_WHAT YOU WILL DO_.
Copy, exactly and without additions, every line in the records below from the one holding "household income, which" through the one holding "benefits system, which", both ends included.

_DATA TO USE_.
----

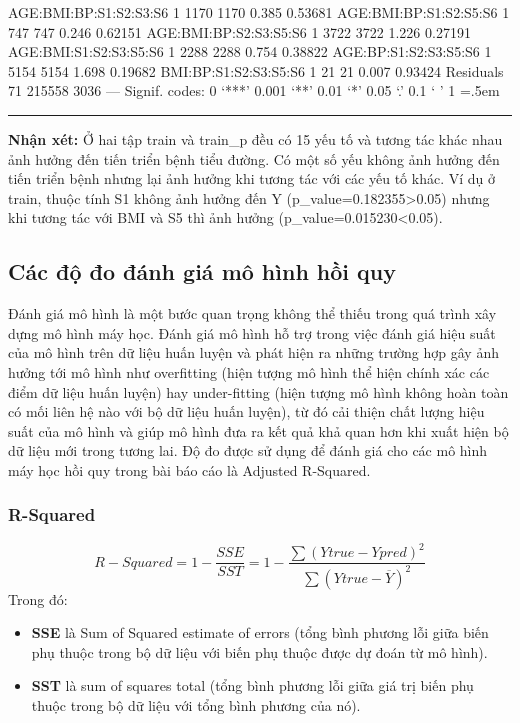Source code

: \documentclass[runningheads]{llncs}
\newenvironment{lcverbatim}
 {\SaveVerbatim{cverb}}
 {\endSaveVerbatim
  \flushleft\fboxrule=0pt\fboxsep=.5em
  \colorbox{cverbbg}{%
    \makebox[\dimexpr\linewidth-2\fboxsep][l]{\BUseVerbatim{cverb}}%
  }
  \endflushleft
}
\begin{document}
\begin{lcverbatim}
AGE:BMI:BP:S1:S2:S3:S6  1   1170    1170   0.385  0.53681    
AGE:BMI:BP:S1:S2:S5:S6  1    747     747   0.246  0.62151    
AGE:BMI:BP:S2:S3:S5:S6  1   3722    3722   1.226  0.27191    
AGE:BMI:S1:S2:S3:S5:S6  1   2288    2288   0.754  0.38822    
AGE:BP:S1:S2:S3:S5:S6   1   5154    5154   1.698  0.19682    
BMI:BP:S1:S2:S3:S5:S6   1     21      21   0.007  0.93424    
Residuals              71 215558    3036                     
---
Signif. codes:  0 ‘***’ 0.001 ‘**’ 0.01 ‘*’ 0.05 ‘.’ 0.1 ‘ ’ 1
\end{lcverbatim}
\hrule
\vspace{0.5cm}

\textbf{Nhận xét:}
Ở hai tập train và train\_p đều có 15 yếu tố và tương tác khác nhau ảnh hưởng đến tiến triển bệnh tiểu đường. Có một số yếu không ảnh hưởng đến tiến triển bệnh nhưng lại ảnh hưởng khi tương tác với các yếu tố khác. Ví dụ ở train, thuộc tính S1 không ảnh hưởng đến Y (p\_value=0.182355>0.05) nhưng khi tương tác với BMI và S5 thì ảnh hưởng (p\_value=0.015230<0.05). 

\subsection{Các độ đo đánh giá mô hình hồi quy}

Đánh giá mô hình là một bước quan trọng không thể thiếu trong quá trình xây dựng mô hình máy học. Đánh giá mô hình hỗ trợ trong việc đánh giá hiệu suất của mô hình trên dữ liệu huấn luyện và phát hiện ra những trường hợp gây ảnh hưởng tới mô hình như overfitting (hiện tượng mô hình thể hiện chính xác các điểm dữ liệu huấn luyện) hay under-fitting (hiện tượng mô hình không hoàn toàn có mối liên hệ nào với bộ dữ liệu huấn luyện), từ đó cải thiện chất lượng hiệu suất của mô hình và giúp mô hình đưa ra kết quả khả quan hơn khi xuất hiện bộ dữ liệu mới trong tương lai. Độ đo được sử dụng để đánh giá cho các mô hình máy học hồi quy trong bài báo cáo là Adjusted R-Squared.


\subsubsection{R-Squared}
\begin{equation}
	R-Squared = 1- \frac{SSE}{SST} =  1 - \frac{\sum (Ytrue - Ypred)^2}{\sum (Ytrue - \overline{Y})^2}
\end{equation}
Trong đó:\\
\begin{itemize}
	\item  \textbf{SSE} là Sum of Squared estimate of errors (tổng bình phương lỗi giữa biến phụ thuộc trong bộ dữ liệu với biến phụ thuộc được dự đoán từ mô hình).\\
	\item \textbf{SST} là sum of squares total (tổng bình phương lỗi giữa giá trị biến phụ thuộc trong bộ dữ liệu với tổng bình phương của nó).\\
\end{itemize}
\end{document}
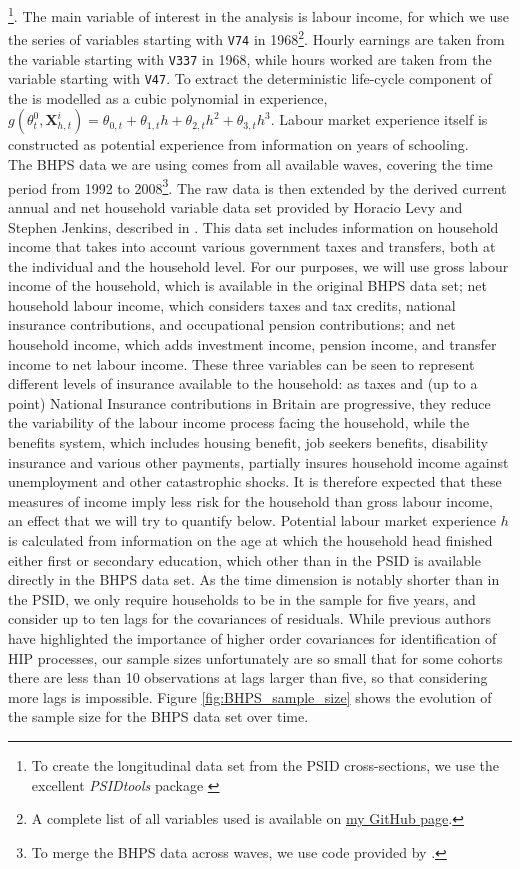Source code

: \footnote{To create the longitudinal data set from the PSID cross-sections, we
use the excellent \textit{PSIDtools} package \citep{Kohler2015}}. The main
variable of interest in the analysis is labour income, for which we use the
series of variables starting with \texttt{V74} in 1968\footnote{A complete list
of all variables used is available on
\href{https://github.com/nilshg/psidJulia/blob/master/create_panel.do}{my GitHub
page}.}. Hourly earnings are taken from the variable starting with \texttt{V337}
in 1968, while hours worked are taken from the variable starting with
\texttt{V47}. To extract the deterministic life-cycle component of the is 
modelled as a cubic polynomial in experience,
$g(\theta_t^0, \pmb{X}_{h,t}^i) = \theta_{0,t} + \theta_{1,t} h 
+ \theta_{2,t} h^2 + \theta_{3,t} h^3$. Labour market experience itself is 
constructed as potential experience from information on years of schooling. 
 \\
The BHPS data we are using comes from all available waves, covering the time 
period from 1992 to 2008\footnote{To merge the BHPS data across waves, we use 
code provided by \citet{Vandendriessche2015}.}. The raw data is then extended by
the derived current annual and net household variable data set provided by 
Horacio Levy and Stephen Jenkins, described in \citet{Jenkins2010}. This data set 
includes information on household income 
that takes into account various government taxes and transfers, both at the 
individual and the household level. For our purposes, we will use gross labour
income of the household, which is available in the original BHPS data set;
net household labour income, which considers taxes and tax credits, national
insurance contributions, and occupational pension contributions; and net 
household income, which adds investment income, pension income, and transfer
income to net labour income. These three variables can be seen to represent 
different levels of insurance available to the household: as taxes and (up to 
a point) National Insurance contributions in Britain are progressive, they reduce
the variability of the labour income process facing the household, while the
benefits system, which includes housing benefit, job seekers benefits, disability
insurance and various other payments, partially insures household income against
unemployment and other catastrophic shocks. It is therefore expected that these
measures of income imply less risk for the household than gross labour income,
an effect that we will try to quantify below.
Potential labour market experience $h$ is calculated from information on the age
at which the household head finished either first or secondary education, which
other than in the PSID is available directly in the BHPS data set. 
As the time dimension is notably 
shorter than in the PSID, we only require households to be in the sample 
for five years, and consider up to ten lags for the covariances of residuals. 
While previous authors have highlighted the importance of higher order covariances
for identification of HIP processes, our sample sizes unfortunately are so small
that for some cohorts there are less than 10 observations at lags larger than
five, so that considering more lags is impossible. Figure \ref{fig:BHPS_sample_size}
shows the evolution of the sample size for the BHPS data set over time.

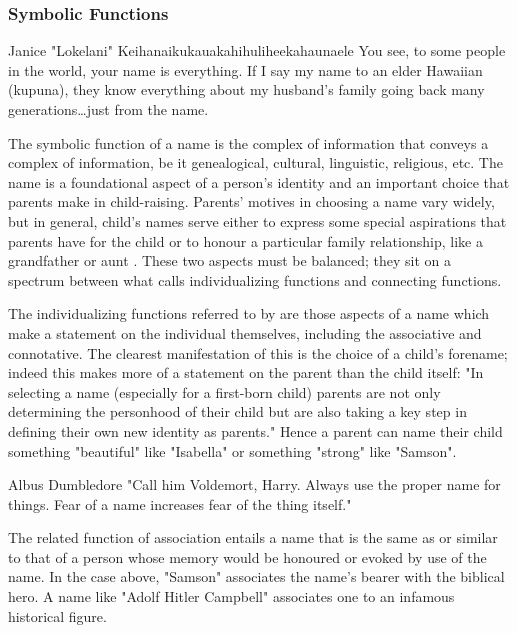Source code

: \subsubsection{Symbolic Functions}

\begin{aquote}{Janice "Lokelani" Keihanaikukauakahihuliheekahaunaele
	\parencite{lee-valley}}
	You see, to some people in the world, your name is everything. If I say my
	name to an elder Hawaiian (kupuna), they know everything about my husband's
	family going back many generations…just from the name.
\end{aquote}

The symbolic function of a name is the complex of information that conveys a complex of information, be it genealogical, cultural, linguistic, religious, etc. The name is a foundational aspect of a person's identity and an important choice that parents make in child-raising. Parents' motives in choosing a name vary widely, but in general, child's names serve either to express some special aspirations that parents have for the child or to honour a particular family relationship, like a grandfather or aunt \parencite{finch08}. These two aspects must be balanced; they sit on a spectrum between what \textcite{finch08} calls individualizing functions and connecting functions.

The individualizing functions referred to by \textcite{finch08} are those aspects of a name which make a statement on the individual themselves, including the associative and connotative. The clearest manifestation of this is the choice of a child's forename; indeed this makes more of a statement on the parent than the child itself: "In selecting a name (especially for a first-born child) parents are not only determining the personhood of their child but are also taking a key step in defining their own new identity as parents." \parencite[718]{finch08} \parencite[399]{heymann11} Hence a parent can name their child something "beautiful" like "Isabella" or something "strong" like "Samson".

\begin{aquote}{Albus Dumbledore}
"Call him Voldemort, Harry. Always use the proper name for things. Fear of a
name increases fear of the thing itself." \parencite{rowling97}
\end{aquote}

The related function of association entails a name that is the same as or similar to that of a person whose memory would be honoured or evoked by use of the name. In the case above, "Samson" associates the name's bearer with the biblical hero. A name like "Adolf Hitler Campbell" associates one to an infamous historical figure.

----

_FINAL ANSWER_.
household income, which adds investment income, pension income, and transfer
income to net labour income. These three variables can be seen to represent 
different levels of insurance available to the household: as taxes and (up to 
a point) National Insurance contributions in Britain are progressive, they reduce
the variability of the labour income process facing the household, while the
benefits system, which includes housing benefit, job seekers benefits, disability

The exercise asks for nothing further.